In a word. NO! Or, to put it another way NO. Never. Ever. NO!

I know what you are thinking...

"There will be sometimes when we (IT) just have to say no because what they want us to do is just plain wrong, illogical, stupid, crazy, etc, etc, etc. Like if they asked us to give all their customers a Tablet and expect us to maintain them, or if they asked us to remove all the backup storage, or if they told us to use COBOL instead of JAVA....."

The point is - who is to decide what is wrong, illogical, stupid, crazy, etc, etc, etc.

"The Business" will have access to much more information than IT and therefore IT will never be in a position to say what they are being asked to do is wrong, illogical, stupid, crazy, etc, etc, etc. From an IT persons perspective things may well look wrong, illogical, stupid or crazy but from the Business perspective things may look so obviously right that they find it hard to understand why IT is saying no and appearing to be trying to block things.

This does not, of course mean that IT will not have an opinion and may offer recommendations, but that is very different.

When IT starts to make decisions and therefore effectively refuses to do what the Business asks of it, it immediately puts IT in the role of a blocker, a problem, a difficult child, a loose cannon, a "difficult person". IT being seen in this light is a major major problem - for IT itself but more importantly for the entire Enterprise.

IT needs to understand its place (and especially the role of EA) is to make "The Business" aware of the implications of what they are asking IT to do. By doing so, IT forces "The Business" to take accountability for those decisions. If not, the IT department will continue to be its own worst enemy.

The business is in control of an Enterprise but many have lost control of the IT department.

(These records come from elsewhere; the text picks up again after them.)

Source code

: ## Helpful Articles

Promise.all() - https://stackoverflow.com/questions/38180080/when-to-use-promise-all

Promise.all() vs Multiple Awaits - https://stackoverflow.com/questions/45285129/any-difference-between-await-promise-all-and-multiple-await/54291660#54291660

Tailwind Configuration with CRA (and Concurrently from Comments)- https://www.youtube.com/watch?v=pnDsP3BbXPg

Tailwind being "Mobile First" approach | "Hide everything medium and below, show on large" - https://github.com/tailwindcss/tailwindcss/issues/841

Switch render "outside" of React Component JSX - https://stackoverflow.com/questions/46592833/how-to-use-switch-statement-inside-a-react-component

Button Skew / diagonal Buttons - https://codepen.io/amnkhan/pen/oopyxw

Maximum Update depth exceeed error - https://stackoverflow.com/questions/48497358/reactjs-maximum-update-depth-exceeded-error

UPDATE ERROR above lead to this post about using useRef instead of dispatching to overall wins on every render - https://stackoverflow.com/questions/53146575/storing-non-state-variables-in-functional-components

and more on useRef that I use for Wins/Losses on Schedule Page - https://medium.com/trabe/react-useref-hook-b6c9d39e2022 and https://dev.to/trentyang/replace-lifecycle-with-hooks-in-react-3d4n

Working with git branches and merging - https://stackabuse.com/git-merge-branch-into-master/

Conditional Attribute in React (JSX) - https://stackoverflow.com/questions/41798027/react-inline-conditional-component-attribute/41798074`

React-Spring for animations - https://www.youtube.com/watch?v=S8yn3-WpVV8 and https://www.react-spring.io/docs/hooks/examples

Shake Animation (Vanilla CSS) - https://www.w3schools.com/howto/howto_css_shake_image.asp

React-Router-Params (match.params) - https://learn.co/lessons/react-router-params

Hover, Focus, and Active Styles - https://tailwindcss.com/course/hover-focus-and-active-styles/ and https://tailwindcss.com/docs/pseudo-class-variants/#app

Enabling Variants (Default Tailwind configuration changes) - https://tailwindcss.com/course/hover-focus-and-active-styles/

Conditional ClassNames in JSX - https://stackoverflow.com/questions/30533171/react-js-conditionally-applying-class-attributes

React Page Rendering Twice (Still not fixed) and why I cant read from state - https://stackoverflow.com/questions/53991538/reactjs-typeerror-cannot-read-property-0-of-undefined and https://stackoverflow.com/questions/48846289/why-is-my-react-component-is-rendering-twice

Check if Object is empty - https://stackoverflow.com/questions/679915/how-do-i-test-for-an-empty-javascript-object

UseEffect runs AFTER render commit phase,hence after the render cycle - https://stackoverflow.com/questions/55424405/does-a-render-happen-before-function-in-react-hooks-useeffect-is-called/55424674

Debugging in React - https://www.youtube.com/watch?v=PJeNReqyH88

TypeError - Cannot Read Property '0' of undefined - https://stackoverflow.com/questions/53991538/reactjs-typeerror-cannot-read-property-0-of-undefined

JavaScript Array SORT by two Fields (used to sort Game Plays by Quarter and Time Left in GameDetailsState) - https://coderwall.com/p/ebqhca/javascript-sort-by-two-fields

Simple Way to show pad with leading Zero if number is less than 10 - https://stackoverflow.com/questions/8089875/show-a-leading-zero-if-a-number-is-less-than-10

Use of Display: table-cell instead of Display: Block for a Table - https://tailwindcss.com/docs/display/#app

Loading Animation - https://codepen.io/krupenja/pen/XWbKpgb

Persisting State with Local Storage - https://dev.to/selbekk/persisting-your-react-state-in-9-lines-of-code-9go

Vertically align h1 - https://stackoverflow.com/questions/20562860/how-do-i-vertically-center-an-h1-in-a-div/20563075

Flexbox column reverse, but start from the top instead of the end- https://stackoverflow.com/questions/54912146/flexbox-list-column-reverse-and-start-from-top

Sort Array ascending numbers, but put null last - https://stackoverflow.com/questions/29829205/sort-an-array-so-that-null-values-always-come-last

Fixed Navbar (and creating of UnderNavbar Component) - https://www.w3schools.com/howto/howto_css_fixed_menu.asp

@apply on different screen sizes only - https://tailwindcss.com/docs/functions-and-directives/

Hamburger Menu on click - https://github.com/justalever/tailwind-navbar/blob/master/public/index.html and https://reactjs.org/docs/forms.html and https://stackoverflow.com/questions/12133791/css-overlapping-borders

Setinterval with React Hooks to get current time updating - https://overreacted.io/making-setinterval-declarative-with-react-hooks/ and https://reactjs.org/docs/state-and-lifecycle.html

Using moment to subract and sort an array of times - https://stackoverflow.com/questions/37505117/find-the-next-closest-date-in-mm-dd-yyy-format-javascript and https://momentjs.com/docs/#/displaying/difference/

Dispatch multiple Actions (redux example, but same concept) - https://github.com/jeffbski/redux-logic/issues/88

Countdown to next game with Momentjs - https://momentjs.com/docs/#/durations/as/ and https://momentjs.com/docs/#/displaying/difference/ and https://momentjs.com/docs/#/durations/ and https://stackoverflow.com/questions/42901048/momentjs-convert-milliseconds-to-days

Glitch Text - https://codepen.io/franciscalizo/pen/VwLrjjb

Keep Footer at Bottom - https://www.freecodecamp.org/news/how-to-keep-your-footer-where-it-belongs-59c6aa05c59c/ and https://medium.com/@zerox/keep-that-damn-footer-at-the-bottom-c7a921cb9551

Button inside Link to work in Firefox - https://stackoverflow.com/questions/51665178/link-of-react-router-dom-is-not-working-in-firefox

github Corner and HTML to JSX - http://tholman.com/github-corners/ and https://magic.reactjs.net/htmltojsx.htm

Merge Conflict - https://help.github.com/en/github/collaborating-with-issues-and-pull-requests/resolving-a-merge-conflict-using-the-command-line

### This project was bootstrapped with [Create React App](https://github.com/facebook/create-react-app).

EA puts the business back in control of Enterprise Transformation, including the IT department, and at the same time allows the people in the IT department to sleep at night.

The caveat is, of course, if "The Business" bestows on IT the power to make certain decisions within specified limits. If this happens, it is still not IT making the decision. It is still the Business making the decision. IT is merely the messenger, and if problems accepting that decision come about, then it is ultimately the business whose responsibility it is to defend or change it.

 

Do people in your IT department ever say no to the business?

Does that create any tensions or problems or issues?

What do you need to do to solve them?